What is required: Search the entries for the word "features" and report each line that has it.

Input data START

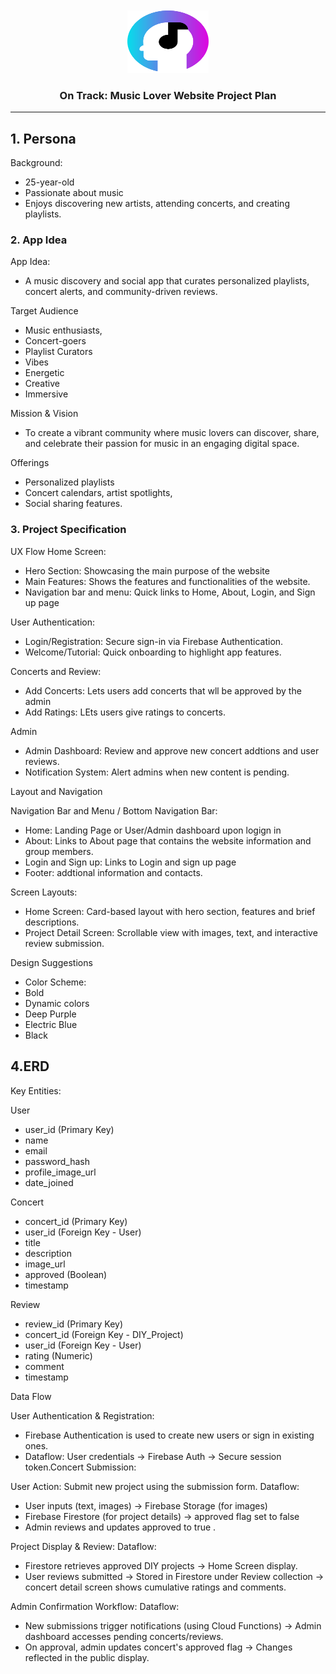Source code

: <a name="plan-top">

<br/>

<br />
<div align="center">
  <a href="https://github.com/zyx-0314/">
    <img src="./assets/img/ontrack-logo.png" alt="" width="130" height="100">
  </a>

  <h3 align="center">On Track: Music Lover Website Project Plan</h3>
</div>
<!-- TODO: Make a short description -->
<div align="center">

 

</div>


---

## 1. Persona

Background:
- 25-year-old
- Passionate about music
- Enjoys discovering new artists, attending concerts, and creating playlists.

### 2. App Idea
App Idea:
- A music discovery and social app that curates personalized playlists, concert alerts, and community-driven reviews.


Target Audience
- Music enthusiasts,
- Concert-goers
- Playlist Curators
- Vibes
- Energetic
- Creative
- Immersive

Mission & Vision
- To create a vibrant community where music lovers can discover, share, and celebrate their passion for music in an engaging digital space.

Offerings
- Personalized playlists
- Concert calendars, artist spotlights,
- Social sharing features.

### 3. Project Specification
UX Flow
Home Screen:
- Hero Section: Showcasing the main purpose of the website
- Main Features: Shows the features and functionalities of the website.
- Navigation bar and menu: Quick links to Home, About, Login, and Sign up page

User Authentication:
- Login/Registration: Secure sign-in via Firebase Authentication.
- Welcome/Tutorial: Quick onboarding to highlight app features.

Concerts and Review:
- Add Concerts: Lets users add concerts that wll be approved by the admin
- Add Ratings: LEts users give ratings to concerts.

Admin
- Admin Dashboard: Review and approve new concert addtions and user reviews.
- Notification System: Alert admins when new content is pending.


Layout and Navigation

Navigation Bar and Menu / Bottom Navigation Bar:
- Home: Landing Page or User/Admin dashboard upon logign in
- About: Links to About page that contains the website information and group members.
- Login and Sign up: Links to Login and sign up page
- Footer: addtional information and contacts.

Screen Layouts:
- Home Screen: Card-based layout with hero section, features and brief descriptions.
- Project Detail Screen: Scrollable view with images, text, and interactive review submission.

Design Suggestions
- Color Scheme:
- Bold
- Dynamic colors
- Deep Purple
- Electric Blue
- Black

## 4.ERD
Key Entities:

User
- user_id (Primary Key)
- name
- email
- password_hash
- profile_image_url
- date_joined


Concert
- concert_id (Primary Key)
- user_id (Foreign Key - User)
- title
- description
- image_url
- approved (Boolean)
- timestamp

Review
- review_id (Primary Key)
- concert_id (Foreign Key - DIY_Project)
- user_id (Foreign Key - User)
- rating (Numeric)
- comment
- timestamp


Data Flow

User Authentication & Registration:
- Firebase Authentication is used to create new users or sign in existing ones.
- Dataflow: User credentials → Firebase Auth → Secure session token.Concert Submission:

User Action: Submit new project using the submission form.
Dataflow:
- User inputs (text, images) → Firebase Storage (for images)
- Firebase Firestore (for project details) → approved flag set to false
- Admin reviews and updates approved to true .

Project Display & Review:
Dataflow:
- Firestore retrieves approved DIY projects → Home Screen display.
- User reviews submitted → Stored in Firestore under Review collection → concert detail screen shows cumulative ratings and comments.

Admin Confirmation Workflow:
Dataflow:
- New submissions trigger notifications (using Cloud Functions) → Admin dashboard accesses pending concerts/reviews.
- On approval, admin updates concert's approved flag → Changes reflected in the public display.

Input data END

Answer section:
- Social sharing features.
- Main Features: Shows the features and functionalities of the website.
- Welcome/Tutorial: Quick onboarding to highlight app features.
- Home Screen: Card-based layout with hero section, features and brief descriptions.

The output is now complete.